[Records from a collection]
◇ ◇ ◇ ◇ ◇ ◇ ◇

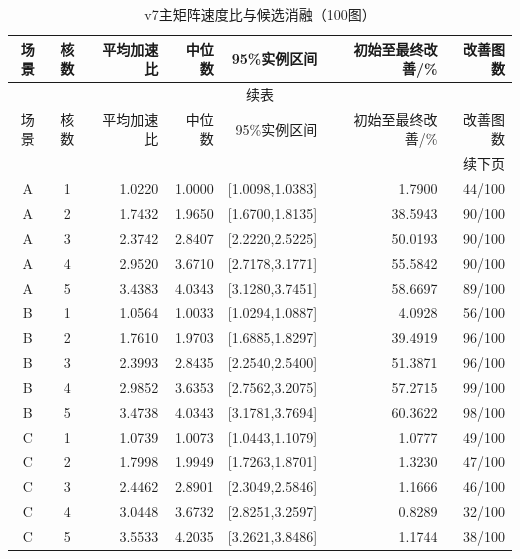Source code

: \begin{longtable}{ccrrrrr}
\caption{v7主矩阵速度比与候选消融（100图）}\label{tab:v7-summary}\\
\toprule
场景 & 核数 & 平均加速比 & 中位数 & 95\%实例区间 & 初始至最终改善/\% & 改善图数 \\
\midrule
\endfirsthead
\multicolumn{7}{c}{续表}\\
\toprule
场景 & 核数 & 平均加速比 & 中位数 & 95\%实例区间 & 初始至最终改善/\% & 改善图数 \\
\midrule
\endhead
\midrule\multicolumn{7}{r}{续下页}\\
\endfoot
\bottomrule
\endlastfoot
A & 1 & 1.0220 & 1.0000 & [1.0098,1.0383] & 1.7900 & 44/100 \\
A & 2 & 1.7432 & 1.9650 & [1.6700,1.8135] & 38.5943 & 90/100 \\
A & 3 & 2.3742 & 2.8407 & [2.2220,2.5225] & 50.0193 & 90/100 \\
A & 4 & 2.9520 & 3.6710 & [2.7178,3.1771] & 55.5842 & 90/100 \\
A & 5 & 3.4383 & 4.0343 & [3.1280,3.7451] & 58.6697 & 89/100 \\
B & 1 & 1.0564 & 1.0033 & [1.0294,1.0887] & 4.0928 & 56/100 \\
B & 2 & 1.7610 & 1.9703 & [1.6885,1.8297] & 39.4919 & 96/100 \\
B & 3 & 2.3993 & 2.8435 & [2.2540,2.5400] & 51.3871 & 96/100 \\
B & 4 & 2.9852 & 3.6353 & [2.7562,3.2075] & 57.2715 & 99/100 \\
B & 5 & 3.4738 & 4.0343 & [3.1781,3.7694] & 60.3622 & 98/100 \\
C & 1 & 1.0739 & 1.0073 & [1.0443,1.1079] & 1.0777 & 49/100 \\
C & 2 & 1.7998 & 1.9949 & [1.7263,1.8701] & 1.3230 & 47/100 \\
C & 3 & 2.4462 & 2.8901 & [2.3049,2.5846] & 1.1666 & 46/100 \\
C & 4 & 3.0448 & 3.6732 & [2.8251,3.2597] & 0.8289 & 32/100 \\
C & 5 & 3.5533 & 4.2035 & [3.2621,3.8486] & 1.1744 & 38/100 \\
\end{longtable}
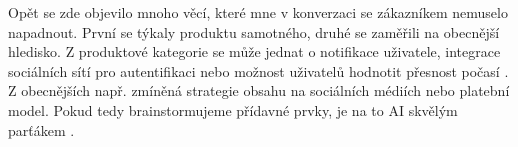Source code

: \documentclass[FM,DP]{tulthesis}
\begin{document}
		Opět se zde objevilo mnoho věcí, které mne v konverzaci se zákazníkem nemuselo napadnout. První se týkaly produktu samotného, druhé se zaměřili na obecnější hledisko. Z produktové kategorie se může jednat o notifikace uživatele, integrace sociálních sítí pro autentifikaci nebo možnost uživatelů hodnotit přesnost počasí \cite{bard_analyza} \cite{chatgpt_analyza} \cite{codellama_analyza} \cite{gitCopilot_analyza} \cite{claude_analyza}. Z obecnějších např. zmíněná strategie obsahu na sociálních médiích nebo platební model. Pokud tedy brainstormujeme přídavné prvky, je na to AI skvělým parťákem \cite{bingCopilot_analyza} \cite{falcon_analyza}.
		
		
		
		
		
\end{document}

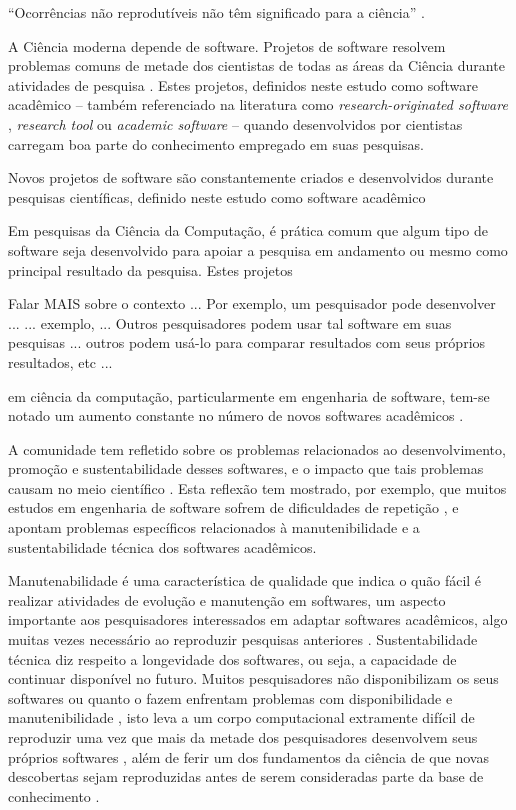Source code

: {``Ocorrências não reprodutíveis não têm significado para a ciência'' \cite{popper2004logica}.}

A Ciência moderna depende de software. Projetos de software resolvem
problemas comuns de metade dos cientistas de todas as áreas da Ciência durante
atividades de pesquisa \cite{wilson2014best}. Estes projetos, definidos neste
estudo como software acadêmico -- também referenciado na literatura como {\it
research-originated software} \cite{kon2011free}, {\it research tool}
\cite{portillo2012tools} ou {\it academic software} \cite{allen2017engineering}
-- quando desenvolvidos por cientistas carregam boa parte do conhecimento
empregado em suas pesquisas.

Novos projetos de software são constantemente criados e desenvolvidos durante
pesquisas científicas, definido neste estudo como software acadêmico

Em pesquisas da Ciência da Computação, é prática comum que
algum tipo de software seja desenvolvido para apoiar a pesquisa em andamento ou
mesmo como principal resultado da pesquisa. Estes projetos 

Falar MAIS sobre o contexto   ...
Por exemplo, um pesquisador pode desenvolver ...  ... exemplo,  ... Outros
pesquisadores podem usar tal software em suas pesquisas ... outros podem usá-lo
para comparar resultados com seus próprios resultados, etc ...

em ciência da computação,
particularmente em engenharia de software, tem-se notado um aumento constante
no número de novos softwares acadêmicos \cite{allen2017engineering}.

A comunidade tem refletido sobre os problemas relacionados ao
desenvolvimento, promoção e sustentabilidade desses softwares, e o
impacto que tais problemas causam no meio científico \cite{allen2017engineering}. Esta
reflexão tem mostrado, por exemplo, que muitos estudos em engenharia de
software sofrem de dificuldades de repetição \cite{tang2016worthiness}, e apontam
problemas específicos relacionados à manutenibilidade e a sustentabilidade
técnica dos softwares acadêmicos.

Manutenabilidade é uma característica de qualidade que indica o quão fácil é
realizar atividades de evolução e manutenção em softwares, um aspecto
importante aos pesquisadores interessados em adaptar softwares acadêmicos, algo
muitas vezes necessário ao reproduzir pesquisas anteriores \cite{peng2011reproducible}.
Sustentabilidade técnica diz respeito a longevidade dos softwares, ou seja, a
capacidade de continuar disponível no futuro. Muitos pesquisadores não
disponibilizam os seus softwares \cite{robles2010replicating,
amann2015software} ou quanto o fazem enfrentam problemas com disponibilidade e
manutenibilidade \cite{prlic2012ten}, isto leva a um corpo computacional
extramente difícil de reproduzir uma vez que mais da metade dos pesquisadores
desenvolvem seus próprios softwares \cite{hettrick2014uk}, além de ferir um dos
fundamentos da ciência de que novas descobertas sejam reproduzidas antes de
serem consideradas parte da base de conhecimento \cite{stodden2009enabling}.


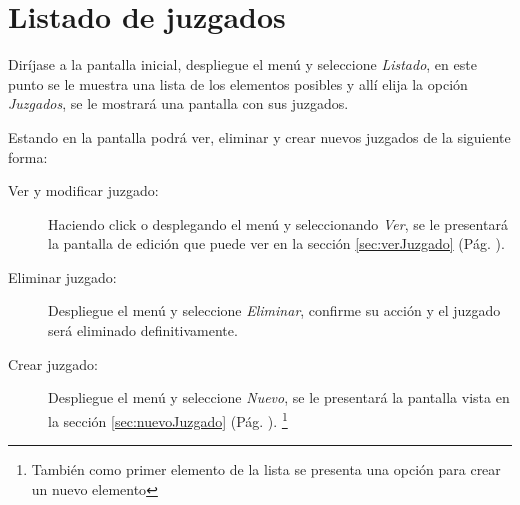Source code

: \section{Listado de juzgados}
\label{sec:listadoJuzgados}
Dir\'ijase a la pantalla inicial, despliegue el men\'u \blackberry y seleccione
\emph{Listado}, en este punto se le muestra una lista de los elementos posibles
y all\'i elija la opci\'on \emph{Juzgados}, se le mostrar\'a una
pantalla con sus juzgados.

Estando en la pantalla podr\'a ver, eliminar y crear nuevos juzgados de la
siguiente forma:

\begin{description}
\item[Ver y modificar juzgado:]Haciendo click o desplegando el men\'u
\blackberry y seleccionando \emph{Ver}, se le presentar\'a la pantalla de
edici\'on que puede ver en la secci\'on \ref{sec:verJuzgado} (P\'ag.
\pageref{sec:verJuzgado}).
\item[Eliminar juzgado:]Despliegue el men\'u \blackberry y seleccione
\emph{Eliminar}, confirme su acci\'on y el juzgado ser\'a eliminado
definitivamente.
\item[Crear juzgado:]Despliegue el men\'u \blackberry y seleccione
\emph{Nuevo}, se le presentar\'a la pantalla vista en la
secci\'on \ref{sec:nuevoJuzgado}
(P\'ag. \pageref{sec:nuevoJuzgado}).
\footnote{Tambi\'en como primer elemento de la lista se presenta una opci\'on
para crear un nuevo elemento}
\end{description}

◇ ◇ ◇ ◇ ◇ ◇ ◇

* What is being asked *
Output the lines above in full and exactly as given, omitting any pictures.

* Task result *
Source code

: \begin{longtable}{ccrrrrr}
\caption{v7主矩阵速度比与候选消融（100图）}\label{tab:v7-summary}\\
\toprule
场景 & 核数 & 平均加速比 & 中位数 & 95\%实例区间 & 初始至最终改善/\% & 改善图数 \\
\midrule
\endfirsthead
\multicolumn{7}{c}{续表}\\
\toprule
场景 & 核数 & 平均加速比 & 中位数 & 95\%实例区间 & 初始至最终改善/\% & 改善图数 \\
\midrule
\endhead
\midrule\multicolumn{7}{r}{续下页}\\
\endfoot
\bottomrule
\endlastfoot
A & 1 & 1.0220 & 1.0000 & [1.0098,1.0383] & 1.7900 & 44/100 \\
A & 2 & 1.7432 & 1.9650 & [1.6700,1.8135] & 38.5943 & 90/100 \\
A & 3 & 2.3742 & 2.8407 & [2.2220,2.5225] & 50.0193 & 90/100 \\
A & 4 & 2.9520 & 3.6710 & [2.7178,3.1771] & 55.5842 & 90/100 \\
A & 5 & 3.4383 & 4.0343 & [3.1280,3.7451] & 58.6697 & 89/100 \\
B & 1 & 1.0564 & 1.0033 & [1.0294,1.0887] & 4.0928 & 56/100 \\
B & 2 & 1.7610 & 1.9703 & [1.6885,1.8297] & 39.4919 & 96/100 \\
B & 3 & 2.3993 & 2.8435 & [2.2540,2.5400] & 51.3871 & 96/100 \\
B & 4 & 2.9852 & 3.6353 & [2.7562,3.2075] & 57.2715 & 99/100 \\
B & 5 & 3.4738 & 4.0343 & [3.1781,3.7694] & 60.3622 & 98/100 \\
C & 1 & 1.0739 & 1.0073 & [1.0443,1.1079] & 1.0777 & 49/100 \\
C & 2 & 1.7998 & 1.9949 & [1.7263,1.8701] & 1.3230 & 47/100 \\
C & 3 & 2.4462 & 2.8901 & [2.3049,2.5846] & 1.1666 & 46/100 \\
C & 4 & 3.0448 & 3.6732 & [2.8251,3.2597] & 0.8289 & 32/100 \\
C & 5 & 3.5533 & 4.2035 & [3.2621,3.8486] & 1.1744 & 38/100 \\
\end{longtable}
Source code

: \documentclass[FM,DP]{tulthesis}
\begin{document}
		Opět se zde objevilo mnoho věcí, které mne v konverzaci se zákazníkem nemuselo napadnout. První se týkaly produktu samotného, druhé se zaměřili na obecnější hledisko. Z produktové kategorie se může jednat o notifikace uživatele, integrace sociálních sítí pro autentifikaci nebo možnost uživatelů hodnotit přesnost počasí \cite{bard_analyza} \cite{chatgpt_analyza} \cite{codellama_analyza} \cite{gitCopilot_analyza} \cite{claude_analyza}. Z obecnějších např. zmíněná strategie obsahu na sociálních médiích nebo platební model. Pokud tedy brainstormujeme přídavné prvky, je na to AI skvělým parťákem \cite{bingCopilot_analyza} \cite{falcon_analyza}.
		
		
		
		
		
\end{document}

Source code

: {``Ocorrências não reprodutíveis não têm significado para a ciência'' \cite{popper2004logica}.}

A Ciência moderna depende de software. Projetos de software resolvem
problemas comuns de metade dos cientistas de todas as áreas da Ciência durante
atividades de pesquisa \cite{wilson2014best}. Estes projetos, definidos neste
estudo como software acadêmico -- também referenciado na literatura como {\it
research-originated software} \cite{kon2011free}, {\it research tool}
\cite{portillo2012tools} ou {\it academic software} \cite{allen2017engineering}
-- quando desenvolvidos por cientistas carregam boa parte do conhecimento
empregado em suas pesquisas.

Novos projetos de software são constantemente criados e desenvolvidos durante
pesquisas científicas, definido neste estudo como software acadêmico

Em pesquisas da Ciência da Computação, é prática comum que
algum tipo de software seja desenvolvido para apoiar a pesquisa em andamento ou
mesmo como principal resultado da pesquisa. Estes projetos 

Falar MAIS sobre o contexto   ...
Por exemplo, um pesquisador pode desenvolver ...  ... exemplo,  ... Outros
pesquisadores podem usar tal software em suas pesquisas ... outros podem usá-lo
para comparar resultados com seus próprios resultados, etc ...

em ciência da computação,
particularmente em engenharia de software, tem-se notado um aumento constante
no número de novos softwares acadêmicos \cite{allen2017engineering}.

A comunidade tem refletido sobre os problemas relacionados ao
desenvolvimento, promoção e sustentabilidade desses softwares, e o
impacto que tais problemas causam no meio científico \cite{allen2017engineering}. Esta
reflexão tem mostrado, por exemplo, que muitos estudos em engenharia de
software sofrem de dificuldades de repetição \cite{tang2016worthiness}, e apontam
problemas específicos relacionados à manutenibilidade e a sustentabilidade
técnica dos softwares acadêmicos.

Manutenabilidade é uma característica de qualidade que indica o quão fácil é
realizar atividades de evolução e manutenção em softwares, um aspecto
importante aos pesquisadores interessados em adaptar softwares acadêmicos, algo
muitas vezes necessário ao reproduzir pesquisas anteriores \cite{peng2011reproducible}.
Sustentabilidade técnica diz respeito a longevidade dos softwares, ou seja, a
capacidade de continuar disponível no futuro. Muitos pesquisadores não
disponibilizam os seus softwares \cite{robles2010replicating,
amann2015software} ou quanto o fazem enfrentam problemas com disponibilidade e
manutenibilidade \cite{prlic2012ten}, isto leva a um corpo computacional
extramente difícil de reproduzir uma vez que mais da metade dos pesquisadores
desenvolvem seus próprios softwares \cite{hettrick2014uk}, além de ferir um dos
fundamentos da ciência de que novas descobertas sejam reproduzidas antes de
serem consideradas parte da base de conhecimento \cite{stodden2009enabling}.


Source code

: \section{Listado de juzgados}
\label{sec:listadoJuzgados}
Dir\'ijase a la pantalla inicial, despliegue el men\'u \blackberry y seleccione
\emph{Listado}, en este punto se le muestra una lista de los elementos posibles
y all\'i elija la opci\'on \emph{Juzgados}, se le mostrar\'a una
pantalla con sus juzgados.

Estando en la pantalla podr\'a ver, eliminar y crear nuevos juzgados de la
siguiente forma:

\begin{description}
\item[Ver y modificar juzgado:]Haciendo click o desplegando el men\'u
\blackberry y seleccionando \emph{Ver}, se le presentar\'a la pantalla de
edici\'on que puede ver en la secci\'on \ref{sec:verJuzgado} (P\'ag.
\pageref{sec:verJuzgado}).
\item[Eliminar juzgado:]Despliegue el men\'u \blackberry y seleccione
\emph{Eliminar}, confirme su acci\'on y el juzgado ser\'a eliminado
definitivamente.
\item[Crear juzgado:]Despliegue el men\'u \blackberry y seleccione
\emph{Nuevo}, se le presentar\'a la pantalla vista en la
secci\'on \ref{sec:nuevoJuzgado}
(P\'ag. \pageref{sec:nuevoJuzgado}).
\footnote{Tambi\'en como primer elemento de la lista se presenta una opci\'on
para crear un nuevo elemento}
\end{description}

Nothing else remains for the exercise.